Launch Tennessee, officially Tennessee Technology Development Corporation, has received about $20MM mostly from State funds in the past five years, but it may need an order of magnitude more to fund the ambitiously detailed strategic plan its staff outlined for its board today.

CEO Charlie Brock said that if his organization is to compete with such tech-driven economic development leaders as Ohio, Georgia and others, new and more innovative programs must be added to the organization's armamentarium.

LaunchTN/TTDC was legislated into existence in 1997 and began operations 20 years ago, in 1998. It was revived, rebranded and brought into closer orbit with ECD beginning in 2011.

The nonprofit, a virtual subsidiary of the State Department of Economic and Community Development, has been strongly supported by Gov. Bill Haslam and a succession of three ECD Commissioners in the past five years.

If it is to execute on the strategic plan it has outlined, expanding efforts in traditional focus areas and doing even more with regard, for example, to the state's Technology sector talent shortage, it may need greater resources.

Today, in a voice that seemed tinged with both enthusiasm and urgency, Brock put the Talent matter into perspective by noting pointedly that there are about 6,000 unfilled Tech jobs in Tennessee, right now. He made clear that is only one piece of the puzzle that must be confronted.

Note: LaunchTN is working to provide VNC a detailed copy of the strategy and remarks Brock delivered, but that has not yet arrived. This story will be updated as warranted.

Rapidly sketching-out the strategic plan for LaunchTN that is coming together, Brock said his gameplan for raising the state's entrepreneurial rankings is likely to include not only the traditional tallies of in-state capital investment, entrepreneur centers' client traffic and startups served in the course of a given year, but also progress against national yardsticks.

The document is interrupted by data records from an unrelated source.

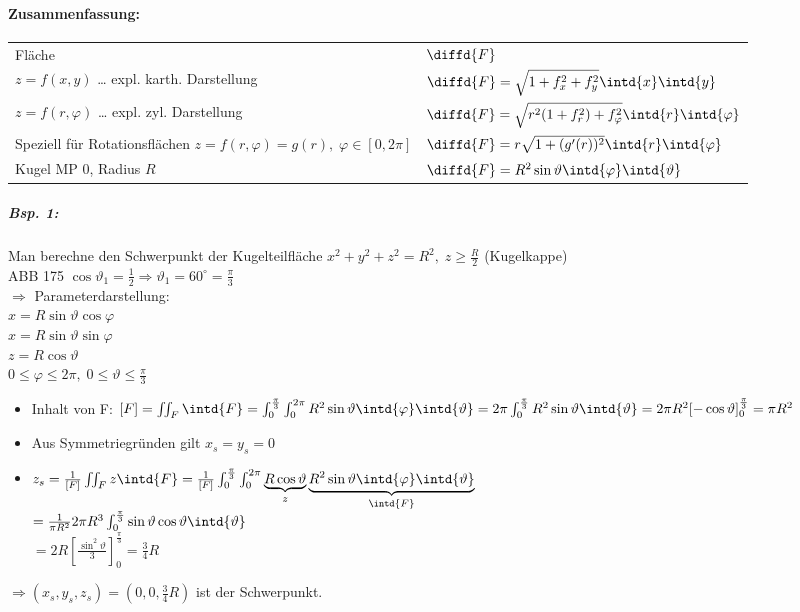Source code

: \paragraph{Zusammenfassung:}\parskp
\begin{tabular}{L{0.5} | L{0.4}}
Fläche & $\diffd{F}$\\
$z=f(x,y)$ … expl. karth. Darstellung & $\diffd{F}=\sqrt{1+f_x^2+f_y^2}\intd{x}\intd{y}$\\
$z=f(r,\varphi)$ … expl. zyl. Darstellung & $\diffd{F}=\sqrt{r^2(1+f_r^2)+f_\varphi^2}\intd{r}\intd{\varphi}$\\
Speziell für Rotationsflächen $z=f(r,\varphi)=g(r), \; \varphi \in [0,2\pi]$ & $\diffd{F}=r\sqrt{1+(g'(r))^2}\intd{r}\intd{\varphi}$\\
Kugel MP $0$, Radius $R$ & $\diffd{F}=R^2\sin \vartheta \intd{\varphi}\intd{\vartheta}$
\end{tabular}
\subparagraph{Bsp. 1:} Man berechne den Schwerpunkt der Kugelteilfläche $x^2+y^2+z^2=R^2, \; z\geq \frac{R}{2}$ (Kugelkappe)\\
ABB 175
$\cos \vartheta_1=\frac{1}{2}\Rightarrow \vartheta_1=60^\circ = \frac{\pi}{3}$
\\
$\Rightarrow $ Parameterdarstellung:\\
$x=R \sin\vartheta \cos \varphi$\\
$x=R \sin\vartheta \sin \varphi$\\
$z=R\cos \vartheta$\\
$0\leq \varphi \leq 2\pi,\; 0 \leq \vartheta \leq \frac{\pi}{3}$
\begin{itemize}
\item Inhalt von F: $[F]=\iint_F \intd{F}=\int_0^{\frac{\pi}{3}}\int_0^{2\pi}R^2\sin\vartheta\intd{\varphi}\intd{\vartheta}\\
=2\pi\int_0^{\frac{\pi}{3}}R^2\sin\vartheta \intd{\vartheta}=2\pi R^2[-\cos\vartheta]_0^{\frac{\pi}{3}}=\pi R^2$
\item Aus Symmetriegründen gilt $x_s=y_s=0$
\item $z_s=\frac{1}{[F]}\iint_F z \intd{F}=\frac{1}{[F]}\int_0^{\frac{\pi}{3}}\int_0^{2\pi}\underbrace{R \cos \vartheta}_{z} \underbrace{R^2 \sin \vartheta \intd{\varphi}\intd{\vartheta}}_{\intd{F}}$\\
$=\frac{1}{\pi R^2}2\pi R^3\int_0^{\frac{\pi}{3}}\sin\vartheta \cos \vartheta\intd{\vartheta}$\\
$=2R\left[\frac{\sin^2\vartheta}{3}\right]_0^{\frac{\pi}{3}}=\frac{3}{4}R$
\end{itemize}
$\Rightarrow (x_s,y_s,z_s)=\left(0,0,\frac{3}{4}R\right)$ ist der Schwerpunkt.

For example, Brock said that by 2022, LaunchTN staff propose raising Tennessee to No. 3 rank on a Kauffman Foundation entrepreneurial index.

It wasn't immediately clear from Brock's verbal presentation monitored via phone which specific Kauffman ranking he was referring to. For example, on Kauffman's recent Entrepreneurship Growth table, Tennessee was recently ranked 10th and on another Startup Activity list, Tennessee ranked 14th, while ranking 21st on Kauffman's Mainstreet entrepreneurship index.

Updated: A LaunchTN spokesperson said after original publication of this story that ranking results in the above-mentioned three indices would be averaged to determine Tennessee's standing and progress. The landing page for the indices is here.

Brock also said that his team believes Tennessee can rise to 15th rank in Venture Capital assets under management; can increase Angel investor ranks dramatically; and, with proper resources to pursue it, could become the most productive state in the Southeast in terms of commercializing research-spawned intellectual property.

It should be noted that, although common in entrepreneurial development circles, none of those measures correspond with the metrics that Gov. Bill Haslam emphasized during his November budget hearing for ECD: raising Median Household Income in Tennessee and creating net-new jobs. Related story here. On the MHHI front, Tennessee has for years continued to rank in the mid- to lower-40s rankings of states.

On the Angel investor dimension, Brock mentioned a statewide target of 750 active angel investors statewide.

That would mean at least a 50 percent increase of active Angels, if the truly active Angel population statewide here is no more than 500, as widely believed. It is also generally believed that Tennessee has ample households in which there are accredited investors, and efforts should be made to bring more Angels in from the sidelines.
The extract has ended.